I pause before asking, "What hat?"

"You know which one."

He hangs up.

1

"You have potential," Jamie said.

We were lounging in a Camden flashback in the commons, splitting a Molson, our sunglasses on, our eyes glazed over, a peeled orange sitting untouched between us on a table, and we'd already read our horoscopes and I was wearing a T-shirt that read IF YOU'RE NOT WASTED THE DAY is and waiting for my laundry to dry and she was alternating between playing with a pencil and smelling a Thai orchid a secret admirer had sent her and heavy-metal pop-Whitesnake or Glass Tiger-was playing from somewhere we couldn't figure out and it was driving us nuts and her dealer wasn't coming up until next Tuesday so we were fairly unresponsive toward certain events and in the sky things were getting dark.

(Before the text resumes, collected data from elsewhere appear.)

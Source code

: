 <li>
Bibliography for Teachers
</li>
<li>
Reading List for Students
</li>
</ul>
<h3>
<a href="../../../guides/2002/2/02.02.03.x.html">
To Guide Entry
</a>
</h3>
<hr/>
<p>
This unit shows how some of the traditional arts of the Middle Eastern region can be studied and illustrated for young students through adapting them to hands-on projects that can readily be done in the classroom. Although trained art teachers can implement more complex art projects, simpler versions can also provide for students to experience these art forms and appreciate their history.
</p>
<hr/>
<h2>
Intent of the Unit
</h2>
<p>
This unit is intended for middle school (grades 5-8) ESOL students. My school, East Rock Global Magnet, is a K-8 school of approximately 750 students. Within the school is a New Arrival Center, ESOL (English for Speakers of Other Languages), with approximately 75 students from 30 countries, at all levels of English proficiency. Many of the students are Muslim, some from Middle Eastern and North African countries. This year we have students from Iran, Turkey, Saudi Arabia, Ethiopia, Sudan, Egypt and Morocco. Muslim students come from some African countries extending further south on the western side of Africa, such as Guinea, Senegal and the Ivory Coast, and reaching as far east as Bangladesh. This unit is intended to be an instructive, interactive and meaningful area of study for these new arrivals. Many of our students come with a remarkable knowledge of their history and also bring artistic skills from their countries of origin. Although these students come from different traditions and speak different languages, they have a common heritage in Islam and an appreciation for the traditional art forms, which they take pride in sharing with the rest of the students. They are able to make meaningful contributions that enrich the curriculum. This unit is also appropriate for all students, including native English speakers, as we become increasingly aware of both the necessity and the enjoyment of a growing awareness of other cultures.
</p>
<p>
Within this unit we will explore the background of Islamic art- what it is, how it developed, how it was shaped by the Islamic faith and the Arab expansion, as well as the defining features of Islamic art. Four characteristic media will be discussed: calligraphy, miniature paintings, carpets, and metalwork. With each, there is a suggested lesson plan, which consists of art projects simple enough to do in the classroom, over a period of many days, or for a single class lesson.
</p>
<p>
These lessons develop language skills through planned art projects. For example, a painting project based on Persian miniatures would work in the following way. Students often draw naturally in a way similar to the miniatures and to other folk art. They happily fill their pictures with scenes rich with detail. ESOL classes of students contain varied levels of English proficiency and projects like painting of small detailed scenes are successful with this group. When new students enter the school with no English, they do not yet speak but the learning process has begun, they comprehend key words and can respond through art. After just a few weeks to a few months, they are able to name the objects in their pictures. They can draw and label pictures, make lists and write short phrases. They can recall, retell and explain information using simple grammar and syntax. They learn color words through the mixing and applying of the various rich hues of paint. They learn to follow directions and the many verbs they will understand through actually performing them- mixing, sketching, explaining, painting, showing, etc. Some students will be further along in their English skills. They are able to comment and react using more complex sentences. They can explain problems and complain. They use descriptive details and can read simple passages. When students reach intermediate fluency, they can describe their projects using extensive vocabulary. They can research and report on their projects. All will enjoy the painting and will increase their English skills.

We were lounging in the commons and we'd been talking about how shallow everyone was, ticking off the affairs we'd had with all these shallow people, and then Jamie saw someone she hated or she'd f**ked (they usually existed in the same realm) and she leaned in and kissed me even before I could say "What's the story?" The guy, Mitchell, passed by. It wasn't enough that she and I had been screwing each other for the last two weeks or so; she needed people to know that we had.

"Man, did I get torqued last night," I yawned, stretching. "Totally excellent," she said.

"Get a haircut," I muttered to someone with a ponytail shuffling by, and Jamie eyed a maintenance worker trimming a rosebush and licked her lips naughtily.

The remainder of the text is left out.